Return the entries that follow exactly, with no images.

● RECORDS SHOWN:
++++++++++

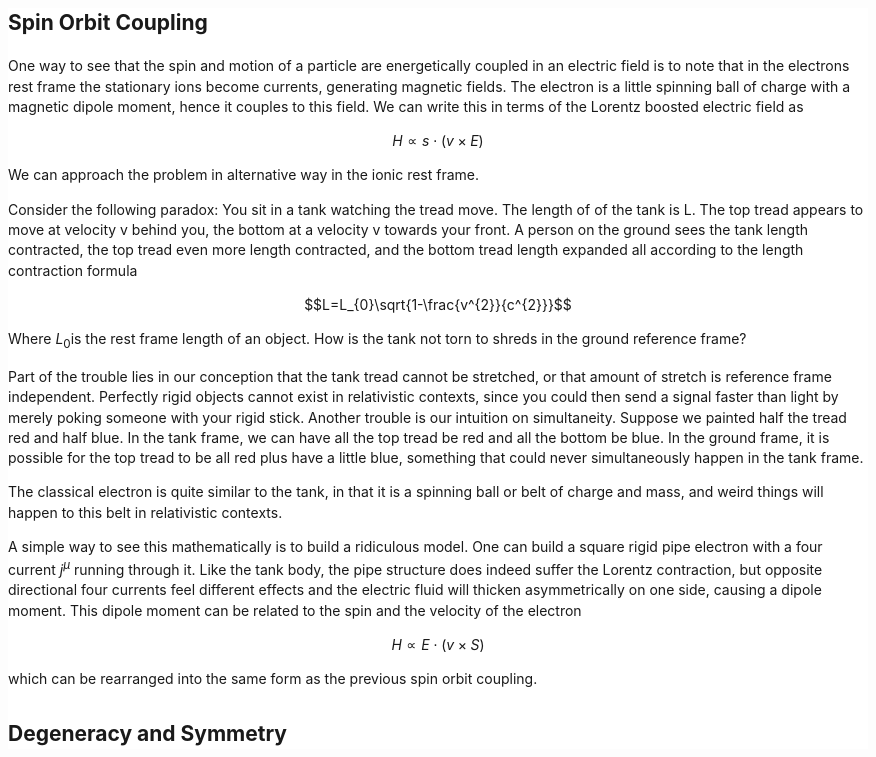 Spin Orbit Coupling
-------------------

One way to see that the spin and motion of a particle are energetically
coupled in an electric field is to note that in the electrons rest frame
the stationary ions become currents, generating magnetic fields. The
electron is a little spinning ball of charge with a magnetic dipole
moment, hence it couples to this field. We can write this in terms of
the Lorentz boosted electric field as

$$H\propto s\cdot(v\times E)$$

We can approach the problem in alternative way in the ionic rest frame.

Consider the following paradox: You sit in a tank watching the tread
move. The length of of the tank is L. The top tread appears to move at
velocity v behind you, the bottom at a velocity v towards your front. A
person on the ground sees the tank length contracted, the top tread even
more length contracted, and the bottom tread length expanded all
according to the length contraction formula

$$L=L_{0}\sqrt{1-\frac{v^{2}}{c^{2}}}$$

Where $L_{0}$is the rest frame length of an object. How is the tank not
torn to shreds in the ground reference frame?

Part of the trouble lies in our conception that the tank tread cannot be
stretched, or that amount of stretch is reference frame independent.
Perfectly rigid objects cannot exist in relativistic contexts, since you
could then send a signal faster than light by merely poking someone with
your rigid stick. Another trouble is our intuition on simultaneity.
Suppose we painted half the tread red and half blue. In the tank frame,
we can have all the top tread be red and all the bottom be blue. In the
ground frame, it is possible for the top tread to be all red plus have a
little blue, something that could never simultaneously happen in the
tank frame.

The classical electron is quite similar to the tank, in that it is a
spinning ball or belt of charge and mass, and weird things will happen
to this belt in relativistic contexts.

A simple way to see this mathematically is to build a ridiculous model.
One can build a square rigid pipe electron with a four current $j^{\mu}$
running through it. Like the tank body, the pipe structure does indeed
suffer the Lorentz contraction, but opposite directional four currents
feel different effects and the electric fluid will thicken
asymmetrically on one side, causing a dipole moment. This dipole moment
can be related to the spin and the velocity of the electron

$$H\propto E\cdot(v\times S)$$

which can be rearranged into the same form as the previous spin orbit
coupling.

Degeneracy and Symmetry 
-----------------------
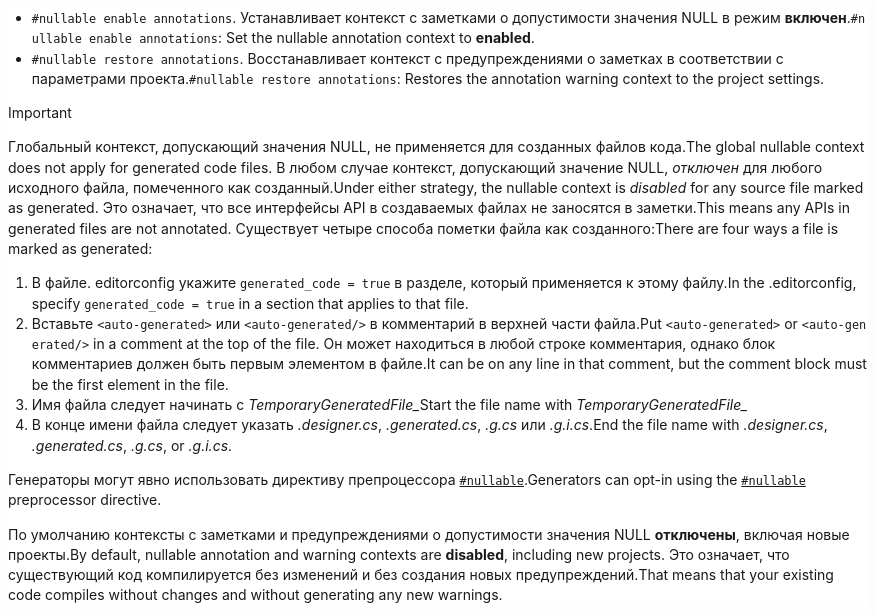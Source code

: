 - <span data-ttu-id="04f3b-182">`#nullable enable annotations`. Устанавливает контекст с заметками о допустимости значения NULL в режим **включен**.</span><span class="sxs-lookup"><span data-stu-id="04f3b-182">`#nullable enable annotations`: Set the nullable annotation context to **enabled**.</span></span>
- <span data-ttu-id="04f3b-183">`#nullable restore annotations`. Восстанавливает контекст с предупреждениями о заметках в соответствии с параметрами проекта.</span><span class="sxs-lookup"><span data-stu-id="04f3b-183">`#nullable restore annotations`: Restores the annotation warning context to the project settings.</span></span>

> [!IMPORTANT]
> <span data-ttu-id="04f3b-184">Глобальный контекст, допускающий значения NULL, не применяется для созданных файлов кода.</span><span class="sxs-lookup"><span data-stu-id="04f3b-184">The global nullable context does not apply for generated code files.</span></span> <span data-ttu-id="04f3b-185">В любом случае контекст, допускающий значение NULL, *отключен* для любого исходного файла, помеченного как созданный.</span><span class="sxs-lookup"><span data-stu-id="04f3b-185">Under either strategy, the nullable context is *disabled* for any source file marked as generated.</span></span> <span data-ttu-id="04f3b-186">Это означает, что все интерфейсы API в создаваемых файлах не заносятся в заметки.</span><span class="sxs-lookup"><span data-stu-id="04f3b-186">This means any APIs in generated files are not annotated.</span></span> <span data-ttu-id="04f3b-187">Существует четыре способа пометки файла как созданного:</span><span class="sxs-lookup"><span data-stu-id="04f3b-187">There are four ways a file is marked as generated:</span></span>
>
> 1. <span data-ttu-id="04f3b-188">В файле. editorconfig укажите `generated_code = true` в разделе, который применяется к этому файлу.</span><span class="sxs-lookup"><span data-stu-id="04f3b-188">In the .editorconfig, specify `generated_code = true` in a section that applies to that file.</span></span>
> 1. <span data-ttu-id="04f3b-189">Вставьте `<auto-generated>` или `<auto-generated/>` в комментарий в верхней части файла.</span><span class="sxs-lookup"><span data-stu-id="04f3b-189">Put `<auto-generated>` or `<auto-generated/>` in a comment at the top of the file.</span></span> <span data-ttu-id="04f3b-190">Он может находиться в любой строке комментария, однако блок комментариев должен быть первым элементом в файле.</span><span class="sxs-lookup"><span data-stu-id="04f3b-190">It can be on any line in that comment, but the comment block must be the first element in the file.</span></span>
> 1. <span data-ttu-id="04f3b-191">Имя файла следует начинать с *TemporaryGeneratedFile_*</span><span class="sxs-lookup"><span data-stu-id="04f3b-191">Start the file name with *TemporaryGeneratedFile_*</span></span>
> 1. <span data-ttu-id="04f3b-192">В конце имени файла следует указать *.designer.cs*, *.generated.cs*, *.g.cs* или *.g.i.cs*.</span><span class="sxs-lookup"><span data-stu-id="04f3b-192">End the file name with *.designer.cs*, *.generated.cs*, *.g.cs*, or *.g.i.cs*.</span></span>
>
> <span data-ttu-id="04f3b-193">Генераторы могут явно использовать директиву препроцессора [`#nullable`](language-reference/preprocessor-directives.md#nullable-context).</span><span class="sxs-lookup"><span data-stu-id="04f3b-193">Generators can opt-in using the [`#nullable`](language-reference/preprocessor-directives.md#nullable-context) preprocessor directive.</span></span>

<span data-ttu-id="04f3b-194">По умолчанию контексты с заметками и предупреждениями о допустимости значения NULL **отключены**, включая новые проекты.</span><span class="sxs-lookup"><span data-stu-id="04f3b-194">By default, nullable annotation and warning contexts are **disabled**, including new projects.</span></span> <span data-ttu-id="04f3b-195">Это означает, что существующий код компилируется без изменений и без создания новых предупреждений.</span><span class="sxs-lookup"><span data-stu-id="04f3b-195">That means that your existing code compiles without changes and without generating any new warnings.</span></span>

++++++++++

● REPLY:
 Spin Orbit Coupling
-------------------

One way to see that the spin and motion of a particle are energetically
coupled in an electric field is to note that in the electrons rest frame
the stationary ions become currents, generating magnetic fields. The
electron is a little spinning ball of charge with a magnetic dipole
moment, hence it couples to this field. We can write this in terms of
the Lorentz boosted electric field as

$$H\propto s\cdot(v\times E)$$

We can approach the problem in alternative way in the ionic rest frame.

Consider the following paradox: You sit in a tank watching the tread
move. The length of of the tank is L. The top tread appears to move at
velocity v behind you, the bottom at a velocity v towards your front. A
person on the ground sees the tank length contracted, the top tread even
more length contracted, and the bottom tread length expanded all
according to the length contraction formula

$$L=L_{0}\sqrt{1-\frac{v^{2}}{c^{2}}}$$

Where $L_{0}$is the rest frame length of an object. How is the tank not
torn to shreds in the ground reference frame?

Part of the trouble lies in our conception that the tank tread cannot be
stretched, or that amount of stretch is reference frame independent.
Perfectly rigid objects cannot exist in relativistic contexts, since you
could then send a signal faster than light by merely poking someone with
your rigid stick. Another trouble is our intuition on simultaneity.
Suppose we painted half the tread red and half blue. In the tank frame,
we can have all the top tread be red and all the bottom be blue. In the
ground frame, it is possible for the top tread to be all red plus have a
little blue, something that could never simultaneously happen in the
tank frame.

The classical electron is quite similar to the tank, in that it is a
spinning ball or belt of charge and mass, and weird things will happen
to this belt in relativistic contexts.

A simple way to see this mathematically is to build a ridiculous model.
One can build a square rigid pipe electron with a four current $j^{\mu}$
running through it. Like the tank body, the pipe structure does indeed
suffer the Lorentz contraction, but opposite directional four currents
feel different effects and the electric fluid will thicken
asymmetrically on one side, causing a dipole moment. This dipole moment
can be related to the spin and the velocity of the electron

$$H\propto E\cdot(v\times S)$$

which can be rearranged into the same form as the previous spin orbit
coupling.

Degeneracy and Symmetry 
-----------------------
Source code

: - <span data-ttu-id="04f3b-182">`#nullable enable annotations`. Устанавливает контекст с заметками о допустимости значения NULL в режим **включен**.</span><span class="sxs-lookup"><span data-stu-id="04f3b-182">`#nullable enable annotations`: Set the nullable annotation context to **enabled**.</span></span>
- <span data-ttu-id="04f3b-183">`#nullable restore annotations`. Восстанавливает контекст с предупреждениями о заметках в соответствии с параметрами проекта.</span><span class="sxs-lookup"><span data-stu-id="04f3b-183">`#nullable restore annotations`: Restores the annotation warning context to the project settings.</span></span>

> [!IMPORTANT]
> <span data-ttu-id="04f3b-184">Глобальный контекст, допускающий значения NULL, не применяется для созданных файлов кода.</span><span class="sxs-lookup"><span data-stu-id="04f3b-184">The global nullable context does not apply for generated code files.</span></span> <span data-ttu-id="04f3b-185">В любом случае контекст, допускающий значение NULL, *отключен* для любого исходного файла, помеченного как созданный.</span><span class="sxs-lookup"><span data-stu-id="04f3b-185">Under either strategy, the nullable context is *disabled* for any source file marked as generated.</span></span> <span data-ttu-id="04f3b-186">Это означает, что все интерфейсы API в создаваемых файлах не заносятся в заметки.</span><span class="sxs-lookup"><span data-stu-id="04f3b-186">This means any APIs in generated files are not annotated.</span></span> <span data-ttu-id="04f3b-187">Существует четыре способа пометки файла как созданного:</span><span class="sxs-lookup"><span data-stu-id="04f3b-187">There are four ways a file is marked as generated:</span></span>
>
> 1. <span data-ttu-id="04f3b-188">В файле. editorconfig укажите `generated_code = true` в разделе, который применяется к этому файлу.</span><span class="sxs-lookup"><span data-stu-id="04f3b-188">In the .editorconfig, specify `generated_code = true` in a section that applies to that file.</span></span>
> 1. <span data-ttu-id="04f3b-189">Вставьте `<auto-generated>` или `<auto-generated/>` в комментарий в верхней части файла.</span><span class="sxs-lookup"><span data-stu-id="04f3b-189">Put `<auto-generated>` or `<auto-generated/>` in a comment at the top of the file.</span></span> <span data-ttu-id="04f3b-190">Он может находиться в любой строке комментария, однако блок комментариев должен быть первым элементом в файле.</span><span class="sxs-lookup"><span data-stu-id="04f3b-190">It can be on any line in that comment, but the comment block must be the first element in the file.</span></span>
> 1. <span data-ttu-id="04f3b-191">Имя файла следует начинать с *TemporaryGeneratedFile_*</span><span class="sxs-lookup"><span data-stu-id="04f3b-191">Start the file name with *TemporaryGeneratedFile_*</span></span>
> 1. <span data-ttu-id="04f3b-192">В конце имени файла следует указать *.designer.cs*, *.generated.cs*, *.g.cs* или *.g.i.cs*.</span><span class="sxs-lookup"><span data-stu-id="04f3b-192">End the file name with *.designer.cs*, *.generated.cs*, *.g.cs*, or *.g.i.cs*.</span></span>
>
> <span data-ttu-id="04f3b-193">Генераторы могут явно использовать директиву препроцессора [`#nullable`](language-reference/preprocessor-directives.md#nullable-context).</span><span class="sxs-lookup"><span data-stu-id="04f3b-193">Generators can opt-in using the [`#nullable`](language-reference/preprocessor-directives.md#nullable-context) preprocessor directive.</span></span>

<span data-ttu-id="04f3b-194">По умолчанию контексты с заметками и предупреждениями о допустимости значения NULL **отключены**, включая новые проекты.</span><span class="sxs-lookup"><span data-stu-id="04f3b-194">By default, nullable annotation and warning contexts are **disabled**, including new projects.</span></span> <span data-ttu-id="04f3b-195">Это означает, что существующий код компилируется без изменений и без создания новых предупреждений.</span><span class="sxs-lookup"><span data-stu-id="04f3b-195">That means that your existing code compiles without changes and without generating any new warnings.</span></span>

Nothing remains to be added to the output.